Task item:
Below are records. Find each line in them that holds the word "Note" and copy it.

== Supplied records

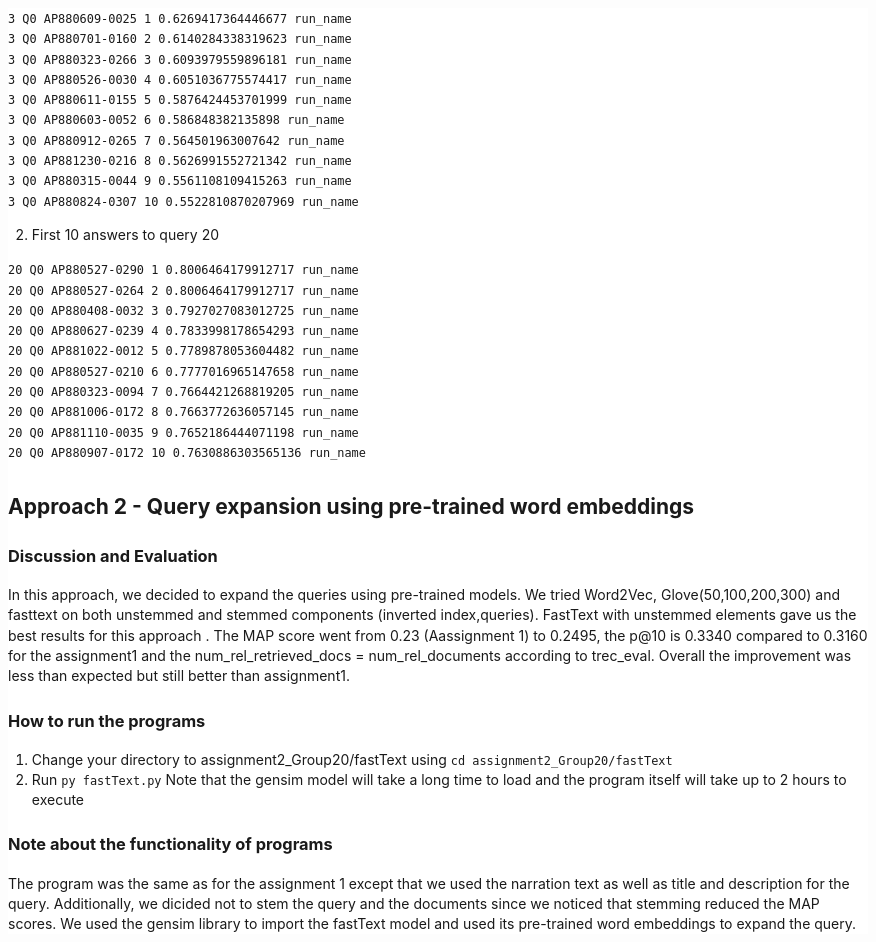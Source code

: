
 ```
3 Q0 AP880609-0025 1 0.6269417364446677 run_name
3 Q0 AP880701-0160 2 0.6140284338319623 run_name
3 Q0 AP880323-0266 3 0.6093979559896181 run_name
3 Q0 AP880526-0030 4 0.6051036775574417 run_name
3 Q0 AP880611-0155 5 0.5876424453701999 run_name
3 Q0 AP880603-0052 6 0.586848382135898 run_name
3 Q0 AP880912-0265 7 0.564501963007642 run_name
3 Q0 AP881230-0216 8 0.5626991552721342 run_name
3 Q0 AP880315-0044 9 0.5561108109415263 run_name
3 Q0 AP880824-0307 10 0.5522810870207969 run_name
```
2. First 10 answers to query 20

```
20 Q0 AP880527-0290 1 0.8006464179912717 run_name
20 Q0 AP880527-0264 2 0.8006464179912717 run_name
20 Q0 AP880408-0032 3 0.7927027083012725 run_name
20 Q0 AP880627-0239 4 0.7833998178654293 run_name
20 Q0 AP881022-0012 5 0.7789878053604482 run_name
20 Q0 AP880527-0210 6 0.7777016965147658 run_name
20 Q0 AP880323-0094 7 0.7664421268819205 run_name
20 Q0 AP881006-0172 8 0.7663772636057145 run_name
20 Q0 AP881110-0035 9 0.7652186444071198 run_name
20 Q0 AP880907-0172 10 0.7630886303565136 run_name
```

## Approach 2 - Query expansion using pre-trained word embeddings 

### Discussion and Evaluation 

In this approach, we decided to expand the queries using pre-trained models. We tried Word2Vec, Glove(50,100,200,300) and fasttext on both unstemmed and stemmed components (inverted index,queries). 
FastText with unstemmed elements gave us the best results for this approach . 
The MAP score went from 0.23 (Aassignment 1) to 0.2495, the p@10 is 0.3340 compared to 0.3160 for the assignment1 and the num_rel_retrieved_docs = num_rel_documents according to trec_eval. Overall the improvement was less than expected but still better than assignment1.


### How to run the programs 

1. Change your directory to assignment2_Group20/fastText using `cd assignment2_Group20/fastText`
2. Run `py fastText.py` 
Note that the gensim model will take a long time to load and the program itself will take up to 2 hours to execute 

### Note about the functionality of programs 

The program was the same as for the assignment 1 except that we used the narration text as well as title and description for the query. Additionally, we dicided not to stem the query and the documents since we noticed that stemming reduced the MAP scores. We used the gensim library to import the fastText model and used its pre-trained word embeddings to expand the query.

====

Response to the exercise:
Note that the gensim model will take a long time to load and the program itself will take up to 2 hours to execute 
### Note about the functionality of programs 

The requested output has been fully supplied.